To be clear, there is no doubt that vaccines are serving their intended purpose of significantly reducing infectivity, disease severity, hospitalization, and death. Additionally, COVID vaccine mandates are also successfully serving their intended purpose of raising inoculation statistics—with the eventual goal of reaching herd immunity. For example, since the Pentagon announced in August 2021 its immunization requirement among active-duty military personnel, the percentage of military members with at least one COVID shot jumped from over 76% to nearly 83%. And vaccine mandates are certainly not a novel phenomenon, as exemplified by pre-K and K-12 schools requiring vaccination against several infectious diseases including hepatitis B, diphtheria, and polio.
At this point in the pandemic, however, vaccine mandates have spilled over from being merely a healthcare and safety issue to a polarizing, political fiasco. For those vehemently opposed, not only will mandates erode trust in government, but will likely exacerbate mistrust in science and medicine, impacting healthcare-seeking behaviors in the long term. Also, many people are already finding workarounds by going to healthcare professionals who are monetizing on vaccine or mask exemptions. Others still are accessing counterfeit vaccination cards. Numerous others — including many healthcare workers — are quitting their jobs, putting unsustainable strain on many workplaces. 

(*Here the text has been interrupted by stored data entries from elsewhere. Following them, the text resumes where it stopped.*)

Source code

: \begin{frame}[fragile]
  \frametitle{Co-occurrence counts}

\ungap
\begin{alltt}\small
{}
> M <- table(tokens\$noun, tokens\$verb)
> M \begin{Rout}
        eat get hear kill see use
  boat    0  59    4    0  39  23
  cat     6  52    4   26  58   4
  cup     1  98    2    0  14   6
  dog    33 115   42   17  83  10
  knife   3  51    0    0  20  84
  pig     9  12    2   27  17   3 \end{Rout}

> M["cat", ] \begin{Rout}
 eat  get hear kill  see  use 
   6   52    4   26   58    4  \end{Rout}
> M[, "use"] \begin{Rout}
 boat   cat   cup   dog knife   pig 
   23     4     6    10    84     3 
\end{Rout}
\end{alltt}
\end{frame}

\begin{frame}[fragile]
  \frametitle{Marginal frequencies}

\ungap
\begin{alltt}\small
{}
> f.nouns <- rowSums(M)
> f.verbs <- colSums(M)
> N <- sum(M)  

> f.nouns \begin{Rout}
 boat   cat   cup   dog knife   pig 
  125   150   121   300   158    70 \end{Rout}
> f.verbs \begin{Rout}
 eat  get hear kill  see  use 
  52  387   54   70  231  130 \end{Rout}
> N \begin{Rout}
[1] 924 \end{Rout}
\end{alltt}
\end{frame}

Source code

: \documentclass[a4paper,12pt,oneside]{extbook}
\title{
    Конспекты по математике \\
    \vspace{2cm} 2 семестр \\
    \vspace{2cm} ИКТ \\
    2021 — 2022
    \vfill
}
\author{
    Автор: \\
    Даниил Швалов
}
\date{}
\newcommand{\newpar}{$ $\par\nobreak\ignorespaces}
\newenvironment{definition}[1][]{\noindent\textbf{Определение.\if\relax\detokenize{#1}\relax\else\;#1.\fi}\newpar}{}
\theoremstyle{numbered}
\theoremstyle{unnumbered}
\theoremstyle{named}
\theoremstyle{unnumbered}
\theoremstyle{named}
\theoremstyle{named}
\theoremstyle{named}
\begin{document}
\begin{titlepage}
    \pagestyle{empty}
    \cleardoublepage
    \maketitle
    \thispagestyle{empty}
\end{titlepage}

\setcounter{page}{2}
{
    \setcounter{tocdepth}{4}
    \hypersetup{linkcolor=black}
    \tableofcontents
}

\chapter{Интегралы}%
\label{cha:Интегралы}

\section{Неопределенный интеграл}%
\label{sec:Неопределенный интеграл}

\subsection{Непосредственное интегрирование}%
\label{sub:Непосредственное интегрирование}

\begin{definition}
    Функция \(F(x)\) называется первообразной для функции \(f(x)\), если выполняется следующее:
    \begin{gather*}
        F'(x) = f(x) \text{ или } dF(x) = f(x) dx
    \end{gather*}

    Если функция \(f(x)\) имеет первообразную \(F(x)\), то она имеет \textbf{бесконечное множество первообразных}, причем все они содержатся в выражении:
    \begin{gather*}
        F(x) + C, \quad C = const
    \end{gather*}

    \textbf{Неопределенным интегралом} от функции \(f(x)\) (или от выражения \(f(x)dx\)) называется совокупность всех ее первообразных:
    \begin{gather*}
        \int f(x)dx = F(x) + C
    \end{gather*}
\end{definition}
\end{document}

Anticipating the Biden administration’s vaccine mandates, Dr. Uché Blackstock, Founder and CEO of Advancing Health Equity, recently tweeted, “We can’t vaccinate our way out of a surge without implementing other mitigation measures. Vaccine mandates will help, but they won’t be the solution, in the short-term, to ending this current surge, without additional loss of more lives.” Some of those strategies, she suggests, include more structural elements such as “extending unemployment benefits and the eviction moratorium.”
Beyond these, we need to continue research and development efforts to find COVID-19 prophylaxis medications and treatment options. We ought to revisit masking policies and improve access to testing. A simple policy change could be governments, employers or insurers covering the cost of at-home test kits to ensure frequent and accessible testing. We also need to engage community champions to continue conversations around the benefits of vaccination in a relatable, non-punitive way.
One of the biggest takeaways from the low — yet slowly up trending — PrEP adoption rates is that no matter how effective a therapy may be, people have different thresholds for accepting it in their lives. For this reason, HIV prevention efforts have been incredibly varied, providing different options to people with different risk tolerance levels. While HIV and COVID-19 are very different viruses, many of the lessons learned from HIV prevention efforts accumulating over the past 40 years can help inform community buy-in. And while the COVID-19 vaccine is undoubtedly lifesaving, we need many more culturally sensitive tools in the toolkit to successfully end this pandemic.